Looks great mate nice job


----------



## KleenChris (Apr 4, 2008)

Looks great, very tidy


----------



## Rowan83 (Aug 21, 2007)

That looks fantastic mate!! :argie: gorgeous colour.


----------



## Trist (Jun 23, 2006)

Very nice, very glossy :thumb:


----------



## Yoghurtman (Dec 9, 2008)

R E D !

It sure shouts at ya! :thumb:


----------



## Reflection (Jan 27, 2009)

thanks guys... comments are very much appreciated!!   makes all the more worth while when workin out in the cold for 5 n abit hours!


----------



## -Kev- (Oct 30, 2007)

looks good, a good tip i picked up when claying was to leave the car wet after washing/rinsing to help the clay glide over the paintwork a bit easier. then a final rinse down before drying


----------



## Jay 1983 (Jan 26, 2009)

Looks stunning mate, lovely wet look.

However try not to use a chamois as even that can cause minor scratches, try a waffel towel as its alot safer on the paintwork. Also pre-wash, rinse, wash, clay, wash and then dry to get a clean surface before waxing etc


----------



## Aucky (Oct 3, 2008)

Love flamers!
Colour code your bullets!!


----------



## Alex_225 (Feb 7, 2008)

Gorgeous car mate, I had a 172 but in silver. That red is THE colour to have a Phase II 172 IMO. 

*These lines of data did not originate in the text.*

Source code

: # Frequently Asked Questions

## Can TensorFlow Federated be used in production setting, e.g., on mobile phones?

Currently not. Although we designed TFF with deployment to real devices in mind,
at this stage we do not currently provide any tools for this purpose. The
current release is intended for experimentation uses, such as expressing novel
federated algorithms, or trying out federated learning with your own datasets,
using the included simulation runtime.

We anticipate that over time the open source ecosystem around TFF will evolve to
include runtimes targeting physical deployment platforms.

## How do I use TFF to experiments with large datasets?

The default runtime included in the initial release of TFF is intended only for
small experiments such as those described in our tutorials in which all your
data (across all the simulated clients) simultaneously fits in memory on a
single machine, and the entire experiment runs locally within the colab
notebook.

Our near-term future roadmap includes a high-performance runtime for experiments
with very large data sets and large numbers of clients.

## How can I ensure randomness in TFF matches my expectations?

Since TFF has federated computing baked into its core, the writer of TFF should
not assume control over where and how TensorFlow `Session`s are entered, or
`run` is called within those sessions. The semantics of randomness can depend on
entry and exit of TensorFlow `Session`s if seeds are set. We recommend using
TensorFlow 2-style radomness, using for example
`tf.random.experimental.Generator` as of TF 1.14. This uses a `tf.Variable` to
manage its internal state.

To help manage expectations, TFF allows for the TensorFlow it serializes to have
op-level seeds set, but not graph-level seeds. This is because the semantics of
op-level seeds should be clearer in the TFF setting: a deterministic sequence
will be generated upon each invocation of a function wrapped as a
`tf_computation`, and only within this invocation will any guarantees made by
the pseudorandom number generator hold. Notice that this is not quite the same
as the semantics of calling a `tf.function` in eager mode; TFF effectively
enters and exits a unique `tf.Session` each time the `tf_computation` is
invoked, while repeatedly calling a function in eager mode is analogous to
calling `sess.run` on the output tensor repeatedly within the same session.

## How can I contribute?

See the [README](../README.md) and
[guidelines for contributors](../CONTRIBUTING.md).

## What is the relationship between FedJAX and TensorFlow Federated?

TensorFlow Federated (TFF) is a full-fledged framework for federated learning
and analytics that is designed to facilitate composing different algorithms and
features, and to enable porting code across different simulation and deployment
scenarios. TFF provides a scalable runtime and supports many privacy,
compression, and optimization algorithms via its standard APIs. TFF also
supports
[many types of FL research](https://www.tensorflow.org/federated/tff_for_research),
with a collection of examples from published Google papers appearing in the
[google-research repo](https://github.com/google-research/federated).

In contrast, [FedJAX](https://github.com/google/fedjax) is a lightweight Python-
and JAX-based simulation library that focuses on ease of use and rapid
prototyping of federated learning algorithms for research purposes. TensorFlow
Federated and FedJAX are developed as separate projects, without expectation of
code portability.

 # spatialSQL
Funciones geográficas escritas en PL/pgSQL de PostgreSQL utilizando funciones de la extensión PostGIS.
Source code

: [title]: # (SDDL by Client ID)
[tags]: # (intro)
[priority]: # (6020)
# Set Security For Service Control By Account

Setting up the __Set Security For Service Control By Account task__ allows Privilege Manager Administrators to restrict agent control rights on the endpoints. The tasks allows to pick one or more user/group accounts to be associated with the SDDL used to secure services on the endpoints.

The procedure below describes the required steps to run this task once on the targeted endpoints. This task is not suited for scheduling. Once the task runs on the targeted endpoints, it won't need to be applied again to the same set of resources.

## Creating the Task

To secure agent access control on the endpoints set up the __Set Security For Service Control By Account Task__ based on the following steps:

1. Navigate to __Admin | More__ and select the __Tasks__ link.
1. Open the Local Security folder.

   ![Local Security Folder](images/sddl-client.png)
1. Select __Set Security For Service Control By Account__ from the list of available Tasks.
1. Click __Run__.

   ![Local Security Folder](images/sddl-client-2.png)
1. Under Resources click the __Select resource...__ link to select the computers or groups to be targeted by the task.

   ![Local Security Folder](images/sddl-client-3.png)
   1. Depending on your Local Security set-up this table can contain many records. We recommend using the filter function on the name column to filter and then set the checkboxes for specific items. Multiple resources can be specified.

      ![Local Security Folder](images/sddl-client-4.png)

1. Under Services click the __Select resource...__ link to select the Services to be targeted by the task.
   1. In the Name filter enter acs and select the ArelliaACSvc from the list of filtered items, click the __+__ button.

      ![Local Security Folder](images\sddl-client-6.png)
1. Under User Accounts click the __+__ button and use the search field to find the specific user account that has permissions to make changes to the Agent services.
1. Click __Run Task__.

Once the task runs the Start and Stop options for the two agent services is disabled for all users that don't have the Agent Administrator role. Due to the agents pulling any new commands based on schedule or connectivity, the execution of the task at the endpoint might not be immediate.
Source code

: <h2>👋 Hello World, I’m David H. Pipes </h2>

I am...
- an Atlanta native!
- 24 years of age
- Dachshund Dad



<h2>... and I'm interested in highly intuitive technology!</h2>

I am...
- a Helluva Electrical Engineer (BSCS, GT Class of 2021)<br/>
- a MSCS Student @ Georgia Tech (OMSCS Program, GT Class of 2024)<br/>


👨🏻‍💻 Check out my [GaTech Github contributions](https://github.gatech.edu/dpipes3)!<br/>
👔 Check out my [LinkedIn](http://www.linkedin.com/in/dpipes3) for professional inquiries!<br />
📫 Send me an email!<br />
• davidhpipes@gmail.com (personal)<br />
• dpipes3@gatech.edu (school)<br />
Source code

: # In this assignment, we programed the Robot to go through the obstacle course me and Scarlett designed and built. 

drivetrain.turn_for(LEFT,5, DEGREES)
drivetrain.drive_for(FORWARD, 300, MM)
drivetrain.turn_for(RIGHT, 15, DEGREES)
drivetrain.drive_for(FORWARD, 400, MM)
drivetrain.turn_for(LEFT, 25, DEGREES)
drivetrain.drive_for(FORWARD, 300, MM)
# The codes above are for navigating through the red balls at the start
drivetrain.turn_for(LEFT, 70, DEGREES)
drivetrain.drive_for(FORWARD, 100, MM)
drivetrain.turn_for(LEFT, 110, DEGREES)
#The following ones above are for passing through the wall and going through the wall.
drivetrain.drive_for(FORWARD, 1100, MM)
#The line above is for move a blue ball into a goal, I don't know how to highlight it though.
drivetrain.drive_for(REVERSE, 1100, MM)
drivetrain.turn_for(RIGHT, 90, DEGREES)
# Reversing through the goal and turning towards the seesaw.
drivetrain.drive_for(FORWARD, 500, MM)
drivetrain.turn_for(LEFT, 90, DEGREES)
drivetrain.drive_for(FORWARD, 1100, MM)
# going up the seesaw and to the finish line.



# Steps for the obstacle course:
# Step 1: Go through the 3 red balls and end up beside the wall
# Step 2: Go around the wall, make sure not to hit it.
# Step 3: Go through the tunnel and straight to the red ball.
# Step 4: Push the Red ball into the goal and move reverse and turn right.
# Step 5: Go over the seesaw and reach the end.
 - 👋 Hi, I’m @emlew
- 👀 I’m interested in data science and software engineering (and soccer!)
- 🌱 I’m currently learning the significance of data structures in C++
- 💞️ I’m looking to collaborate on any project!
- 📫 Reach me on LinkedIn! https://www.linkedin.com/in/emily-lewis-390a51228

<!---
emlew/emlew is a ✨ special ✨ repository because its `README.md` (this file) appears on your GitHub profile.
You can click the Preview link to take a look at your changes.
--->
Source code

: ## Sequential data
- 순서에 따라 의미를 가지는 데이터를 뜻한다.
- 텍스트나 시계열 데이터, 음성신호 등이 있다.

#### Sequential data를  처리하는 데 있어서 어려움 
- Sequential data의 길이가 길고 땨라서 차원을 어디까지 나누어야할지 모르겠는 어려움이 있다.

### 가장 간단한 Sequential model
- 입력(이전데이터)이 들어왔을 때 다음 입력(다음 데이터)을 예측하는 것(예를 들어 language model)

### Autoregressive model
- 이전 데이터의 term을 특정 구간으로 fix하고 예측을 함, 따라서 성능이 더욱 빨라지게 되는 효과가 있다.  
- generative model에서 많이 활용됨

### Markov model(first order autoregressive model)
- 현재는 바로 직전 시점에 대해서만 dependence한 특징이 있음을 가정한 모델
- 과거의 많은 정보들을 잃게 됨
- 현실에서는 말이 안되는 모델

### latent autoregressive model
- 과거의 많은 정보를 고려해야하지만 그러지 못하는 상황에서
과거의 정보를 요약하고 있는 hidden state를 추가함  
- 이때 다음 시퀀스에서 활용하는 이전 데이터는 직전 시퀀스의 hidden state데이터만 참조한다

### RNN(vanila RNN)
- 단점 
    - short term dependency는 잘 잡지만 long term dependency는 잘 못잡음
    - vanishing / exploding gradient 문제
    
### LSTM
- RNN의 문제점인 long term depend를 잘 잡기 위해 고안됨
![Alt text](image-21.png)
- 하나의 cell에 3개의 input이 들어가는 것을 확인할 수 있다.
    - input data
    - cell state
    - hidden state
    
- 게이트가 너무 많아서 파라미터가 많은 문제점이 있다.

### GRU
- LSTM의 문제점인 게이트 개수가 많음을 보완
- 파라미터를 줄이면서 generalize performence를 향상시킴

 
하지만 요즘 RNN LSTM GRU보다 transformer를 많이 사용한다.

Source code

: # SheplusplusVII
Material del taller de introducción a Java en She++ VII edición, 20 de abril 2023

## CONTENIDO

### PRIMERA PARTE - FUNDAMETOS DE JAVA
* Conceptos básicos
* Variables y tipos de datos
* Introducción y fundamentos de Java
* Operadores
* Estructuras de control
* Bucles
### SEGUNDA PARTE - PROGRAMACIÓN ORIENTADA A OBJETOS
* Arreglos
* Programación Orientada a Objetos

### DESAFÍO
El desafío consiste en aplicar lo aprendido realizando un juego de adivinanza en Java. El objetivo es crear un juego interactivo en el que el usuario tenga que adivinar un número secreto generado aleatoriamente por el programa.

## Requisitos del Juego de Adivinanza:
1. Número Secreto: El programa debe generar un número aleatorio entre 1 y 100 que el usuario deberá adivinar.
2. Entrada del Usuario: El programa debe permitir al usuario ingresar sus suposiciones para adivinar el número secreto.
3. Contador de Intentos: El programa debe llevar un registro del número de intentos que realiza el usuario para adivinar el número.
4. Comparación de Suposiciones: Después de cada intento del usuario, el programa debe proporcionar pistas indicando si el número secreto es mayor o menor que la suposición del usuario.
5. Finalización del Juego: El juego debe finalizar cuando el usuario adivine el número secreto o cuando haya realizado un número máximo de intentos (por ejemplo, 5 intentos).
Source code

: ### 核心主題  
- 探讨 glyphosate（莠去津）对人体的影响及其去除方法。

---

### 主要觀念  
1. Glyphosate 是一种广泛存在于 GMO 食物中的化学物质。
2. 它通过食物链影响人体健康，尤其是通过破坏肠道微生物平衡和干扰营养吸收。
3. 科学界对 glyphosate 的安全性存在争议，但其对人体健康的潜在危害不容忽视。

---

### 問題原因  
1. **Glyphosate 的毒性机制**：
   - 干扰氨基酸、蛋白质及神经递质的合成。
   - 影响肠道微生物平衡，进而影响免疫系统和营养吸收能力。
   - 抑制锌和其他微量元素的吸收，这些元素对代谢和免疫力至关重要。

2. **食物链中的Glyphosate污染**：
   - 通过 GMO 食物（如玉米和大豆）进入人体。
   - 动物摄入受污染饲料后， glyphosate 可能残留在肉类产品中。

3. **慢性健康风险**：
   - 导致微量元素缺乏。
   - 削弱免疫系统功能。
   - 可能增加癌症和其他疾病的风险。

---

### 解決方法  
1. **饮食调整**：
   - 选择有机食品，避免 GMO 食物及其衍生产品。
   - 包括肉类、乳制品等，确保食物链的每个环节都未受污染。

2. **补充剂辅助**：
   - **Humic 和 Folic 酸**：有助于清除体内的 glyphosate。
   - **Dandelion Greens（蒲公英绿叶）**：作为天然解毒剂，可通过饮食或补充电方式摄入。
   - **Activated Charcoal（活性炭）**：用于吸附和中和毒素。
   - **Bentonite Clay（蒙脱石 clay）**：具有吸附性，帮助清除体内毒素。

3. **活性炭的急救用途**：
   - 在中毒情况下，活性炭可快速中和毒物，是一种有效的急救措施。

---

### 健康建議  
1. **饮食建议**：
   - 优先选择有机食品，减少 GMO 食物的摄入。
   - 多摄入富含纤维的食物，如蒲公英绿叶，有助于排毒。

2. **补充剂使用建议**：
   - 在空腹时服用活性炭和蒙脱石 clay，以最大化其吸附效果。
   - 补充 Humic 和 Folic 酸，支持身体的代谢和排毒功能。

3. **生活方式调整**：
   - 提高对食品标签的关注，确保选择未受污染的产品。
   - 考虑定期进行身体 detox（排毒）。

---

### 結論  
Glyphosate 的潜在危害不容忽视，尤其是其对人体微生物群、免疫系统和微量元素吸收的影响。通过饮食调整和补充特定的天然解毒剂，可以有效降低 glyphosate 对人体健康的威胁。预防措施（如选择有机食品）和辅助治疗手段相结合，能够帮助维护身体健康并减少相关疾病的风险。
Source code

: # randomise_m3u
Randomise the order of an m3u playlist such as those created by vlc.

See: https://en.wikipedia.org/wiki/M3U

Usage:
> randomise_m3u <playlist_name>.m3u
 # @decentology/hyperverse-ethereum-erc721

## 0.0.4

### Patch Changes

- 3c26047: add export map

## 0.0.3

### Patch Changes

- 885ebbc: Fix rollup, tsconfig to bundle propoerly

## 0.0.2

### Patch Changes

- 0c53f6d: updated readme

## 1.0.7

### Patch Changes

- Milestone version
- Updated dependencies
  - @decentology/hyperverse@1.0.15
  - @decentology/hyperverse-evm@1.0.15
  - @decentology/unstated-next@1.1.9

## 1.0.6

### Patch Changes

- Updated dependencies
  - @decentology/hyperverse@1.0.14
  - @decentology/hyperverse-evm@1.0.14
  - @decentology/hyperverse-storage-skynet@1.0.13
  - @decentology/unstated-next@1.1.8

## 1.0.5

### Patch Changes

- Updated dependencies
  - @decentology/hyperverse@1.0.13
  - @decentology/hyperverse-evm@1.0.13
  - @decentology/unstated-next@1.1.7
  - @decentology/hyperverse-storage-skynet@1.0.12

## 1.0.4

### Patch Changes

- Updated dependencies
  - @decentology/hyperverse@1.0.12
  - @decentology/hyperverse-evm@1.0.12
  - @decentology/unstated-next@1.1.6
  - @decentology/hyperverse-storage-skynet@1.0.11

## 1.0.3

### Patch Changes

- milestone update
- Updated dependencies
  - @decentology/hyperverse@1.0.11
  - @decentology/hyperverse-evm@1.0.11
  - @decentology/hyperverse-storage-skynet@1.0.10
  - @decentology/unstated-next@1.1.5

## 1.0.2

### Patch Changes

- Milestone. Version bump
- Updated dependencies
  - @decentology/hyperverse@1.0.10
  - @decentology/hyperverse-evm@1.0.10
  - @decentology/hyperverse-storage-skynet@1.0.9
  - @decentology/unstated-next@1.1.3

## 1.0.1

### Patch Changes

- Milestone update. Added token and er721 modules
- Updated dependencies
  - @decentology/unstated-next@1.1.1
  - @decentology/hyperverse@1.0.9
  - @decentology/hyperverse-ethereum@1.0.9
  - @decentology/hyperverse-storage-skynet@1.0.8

Great work on it too, looks very tidy. 

Only 480 of them sold too so pretty rare motors.


----------



## wedgie (Apr 5, 2008)

Stunning results mate,

Although, aint the 2.0 16v bit meant to be silver/grey?


Reflection said:


>


----------



## ryanuk (Jun 22, 2007)

thats more wet looking then my can of stella! very nice mate!!!


----------



## jasonbarnes (Sep 10, 2008)

looks nice mate i definately prefer those 172 wheels to the 182 ones :thumb:


----------



## unreal106 (Jan 2, 2009)

looks great love the colour#!


----------



## ahaydock (Jan 4, 2007)

A lovely deep finish :thumb:


----------



## Reflection (Jan 27, 2009)

good good glad you all like. chuffed to bits with all the great comments guys!!!


----------



## Reflection (Jan 27, 2009)

wedgie said:


> Stunning results mate,
> 
> Although, aint the 2.0 16v bit meant to be silver/grey?


yes but i colour coded them flame red to blend in with the car. i thought they look random silver.


----------



## Reflection (Jan 27, 2009)

Aucky said:


> Love flamers!
> Colour code your bullets!!


they are  lol

(in flame red same as car)


----------



## Christian6984 (Dec 20, 2007)

nice work, really really like that colour.


----------



## M4D YN (Nov 24, 2007)

think this looks super and what a colour :argie::thumb::thumb:


----------



## tonz (Sep 21, 2008)

Have a similar colour car to you , will give the Carnauba Wax Stage 3 ago .

Hope it turns out as good as your :thumb:


----------



## starvekos (Jan 18, 2007)

Looks dripping wet! Nicely done.


----------



## Conlon (Aug 13, 2008)

very shiny!


----------



## Piratez (Jun 28, 2008)

very glossy paint....good work mate :thumb:


----------



## Dan_cup (Aug 10, 2007)

looks really nice mate, where abouts in carlisle are you, im from there, used to have a clio 172 cup. brill cars.

got a focus rs now but running about in old bmw over the winter.


----------



## Reflection (Jan 27, 2009)

Dan_cup said:


> looks really nice mate, where abouts in carlisle are you, im from there, used to have a clio 172 cup. brill cars.
> 
> got a focus rs now but running about in old bmw over the winter.


erm i live in Brampton, but yess very fine car indeed! was on a clio run yesterday and pushed it to the limits for the 1st time  was very very fun indeed!  kept those 182s at bay anyway 

hope the RS is as fun! ?


----------



## wujek600kv (May 13, 2008)

Deepology..in one world ! Great colour !


----------



## Dan_cup (Aug 10, 2007)

Reflection said:


> erm i live in Brampton, but yess very fine car indeed! was on a clio run yesterday and pushed it to the limits for the 1st time  was very very fun indeed!  kept those 182s at bay anyway
> 
> hope the RS is as fun! ?


cool, i think i do recognise the number plate. i live on a6 between carlisle and penrith if you know it.

good man was there a few of you? where you go too?

yea RS is good but its up on axle stands gettin bufty treatment since october so forgot what its like to drive!!!


----------



## Bluetacker (Feb 6, 2009)

That looks great. Lovely colour too. :thumb:


----------



## s2tommy (Aug 23, 2008)

Wow the last two photos just remind me of a very large toffee apple......... yummy


Good job tho


----------



## Aucky (Oct 3, 2008)

Reflection said:


> they are  lol
> 
> (in flame red same as car)


I meant silverrrrr. 
Just my taste though...


----------